Liz Howland, standing at left, leads a “mature workers” seminar for people like Deborah Luger, 56, seated at left, who want to be more attractive to employers.
But four years after losing her job she cannot, in her darkest moments, escape a nagging thought: she may never work again.
College educated, with a degree in business administration, she is experienced, having worked for two decades as an internal auditor and analyst at Boeing before losing that job.
But that does not seem to matter, not for her and not for a growing number of people in their 50s and 60s who desperately want or need to work to pay for retirement and who are starting to worry that they may be discarded from the work force — forever.
Since the economic collapse, there are not enough jobs being created for the population as a whole, much less for those in the twilight of their careers.
Of the 14.9 million unemployed, more than 2.2 million are 55 or older. Nearly half of them have been unemployed six months or longer, according to the Labor Department. The unemployment rate in the group — 7.3 percent — is at a record, more than double what it was at the beginning of the latest recession.
Read the Full Article at NYTimes by MOTOKO RICH.

1 Post a Comment :

don said...

Like many of the others I am an experienced employee with an undergraduate and graduate degree in Finance, over 30 years of experience in sales, program management, and manufacturing, at an upper and mid management level, and in excellent health and with a high energy level. I have been unemployed for over 2 years, and am willing to relocate. I have submitted well over 2000 resumes to companies across the country in various industries, for positions which I am well qualified for, and have had only a hand-full of interviews and not a single job offer. I have exhausted my 401K, had to sell assets and am on the verge of losing my home. (not mortgaged beyond what I was capable of supporting). I am more than capable of being more than a significant contributor to many employers. I resent our president's continued call for the need to "reeducate our workforce". There is a huge number of highly educated and experienced workers out here who are seeing a reasonably comfortable retirement evaporate day by day.
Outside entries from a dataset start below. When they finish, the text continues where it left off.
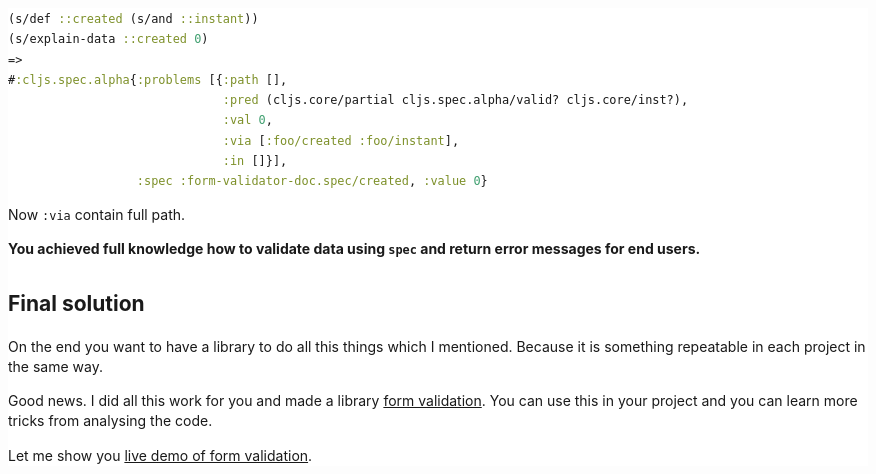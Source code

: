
 ```clojure
(s/def ::created (s/and ::instant))
(s/explain-data ::created 0)
=>
#:cljs.spec.alpha{:problems [{:path [], 
                              :pred (cljs.core/partial cljs.spec.alpha/valid? cljs.core/inst?),
                              :val 0,
                              :via [:foo/created :foo/instant],
                              :in []}],
                  :spec :form-validator-doc.spec/created, :value 0}
```

Now `:via` contain full path.

**You achieved full knowledge how to validate data using `spec` and return error messages for end users.**

## Final solution

On the end you want to have a library to do all this things which I mentioned. Because it is something repeatable in each project in the same way.

Good news. I did all this work for you and made a library [form validation](https://github.com/kwladyka/form-validator-cljs). You can use this in your project and you can learn more tricks from analysing the code.

Let me show you [live demo of form validation](https://kwladyka.github.io/form-validator-cljs/).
We are not "lounging" around on unemployment, enjoying living on the public dole, we are hard working experienced workers that the economy does not have the jobs to employ.
We have watched our president(s) and congress deal with every issue over the last years except for making sure people have the opportunity to work. They have made banks and companies whole for the losses that their managements created, encouraged them to dump pensions and medical insurance, supported and allowed huge bonuses for the people that created these problems. Our lawmakers have not only not enforced antitrust laws, but relaxed theses laws for the special interests that court them, gutting the laws that should have avoided having companies of any type that are "Too Big to Fail". They have given unfair advantages to foreign companies and countries, in their employment and trade practices -(allowed controlled currency exchanges, [china, and in the past Japan] allowed foreign automakers to import vehicles while using practices designed to avoid import duties. Encouraging foreign automakers and other manufacturers to locate here, giving them government incentives and allowing them to use [non union] labor and less restrictive labor practices, while not allowing our domestic manufacturers to escape contracts and practices [encouraged and forced by the government when negotiated] that were in place long before the foreign companies decided to operate here, effectively giving the foreign corporation an unfair competitive advantage and forcing domestic companies to compete at a disadvantage)
Government has also enforcd discrimination on many fronts while ignoring age discrimination which has been used heavily in determining layoffs in the recent recession. It is time for us to have a government that supports domestic manufacturing and will make a concerted effort to establish incentives and tax policy to put people back to work.